Work required => Look below for the line containing "Indicates whether the"; from there through the line containing "Enables logging of", both lines included, please set down each line exactly and nothing else.

(Stored data entries)
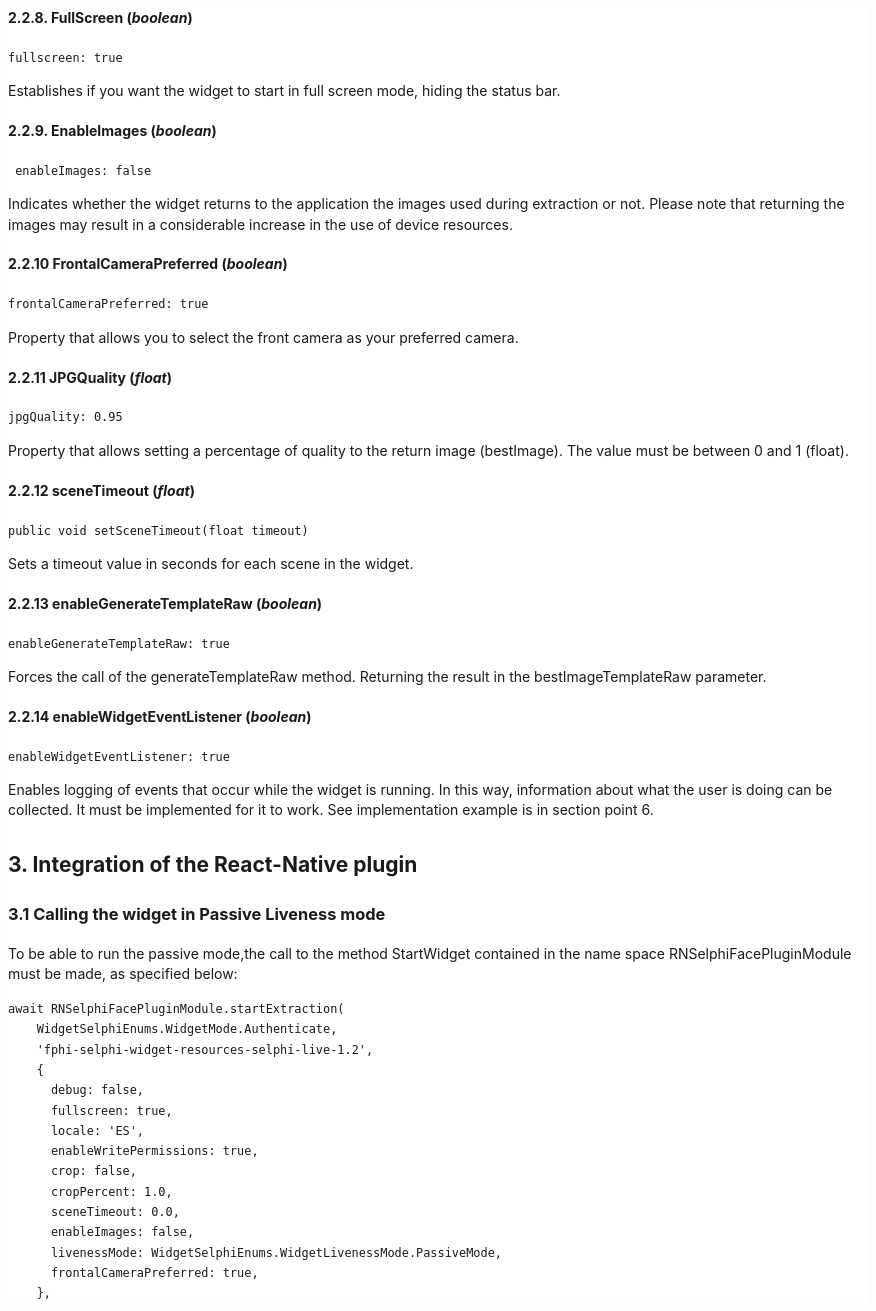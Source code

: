#### 2.2.8. FullScreen (*boolean*)

    fullscreen: true

Establishes if you want the widget to start in full screen mode, hiding the status bar.

#### 2.2.9. EnableImages (*boolean*)

     enableImages: false

Indicates whether the widget returns to the application the images used during extraction or not. Please note that returning the images may result in a considerable increase in the use of device resources.

#### 2.2.10 FrontalCameraPreferred (*boolean*)

    frontalCameraPreferred: true

Property that allows you to select the front camera as your preferred camera.

#### 2.2.11 JPGQuality (*float*)

    jpgQuality: 0.95

Property that allows setting a percentage of quality to the return image (bestImage). The value must be between 0 and 1 (float).

#### 2.2.12 sceneTimeout (*float*)

    public void setSceneTimeout(float timeout)

Sets a timeout value in seconds for each scene in the widget.

#### 2.2.13 enableGenerateTemplateRaw (*boolean*)

    enableGenerateTemplateRaw: true
    
Forces the call of the generateTemplateRaw method. Returning the result in the bestImageTemplateRaw parameter.

#### 2.2.14 enableWidgetEventListener (*boolean*)

    enableWidgetEventListener: true
    
Enables logging of events that occur while the widget is running. In this way, information about what the user is doing can be collected. It must be implemented for it to work. See implementation example is in section point 6.

## 3. Integration of the React-Native plugin 

### 3.1 Calling the widget in Passive Liveness mode

To be able to run the passive mode,the call to the method StartWidget contained in the name space RNSelphiFacePluginModule must be made, as specified below:

    await RNSelphiFacePluginModule.startExtraction(
        WidgetSelphiEnums.WidgetMode.Authenticate,
        'fphi-selphi-widget-resources-selphi-live-1.2',
        {
          debug: false,
          fullscreen: true,
          locale: 'ES',
          enableWritePermissions: true,
          crop: false,
          cropPercent: 1.0,
          sceneTimeout: 0.0,
          enableImages: false,
          livenessMode: WidgetSelphiEnums.WidgetLivenessMode.PassiveMode,
          frontalCameraPreferred: true,
        },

Task solution =>
Indicates whether the widget returns to the application the images used during extraction or not. Please note that returning the images may result in a considerable increase in the use of device resources.

#### 2.2.10 FrontalCameraPreferred (*boolean*)

    frontalCameraPreferred: true

Property that allows you to select the front camera as your preferred camera.

#### 2.2.11 JPGQuality (*float*)

    jpgQuality: 0.95

Property that allows setting a percentage of quality to the return image (bestImage). The value must be between 0 and 1 (float).

#### 2.2.12 sceneTimeout (*float*)

    public void setSceneTimeout(float timeout)

Sets a timeout value in seconds for each scene in the widget.

#### 2.2.13 enableGenerateTemplateRaw (*boolean*)

    enableGenerateTemplateRaw: true
    
Forces the call of the generateTemplateRaw method. Returning the result in the bestImageTemplateRaw parameter.

#### 2.2.14 enableWidgetEventListener (*boolean*)

    enableWidgetEventListener: true
    
Enables logging of events that occur while the widget is running. In this way, information about what the user is doing can be collected. It must be implemented for it to work. See implementation example is in section point 6.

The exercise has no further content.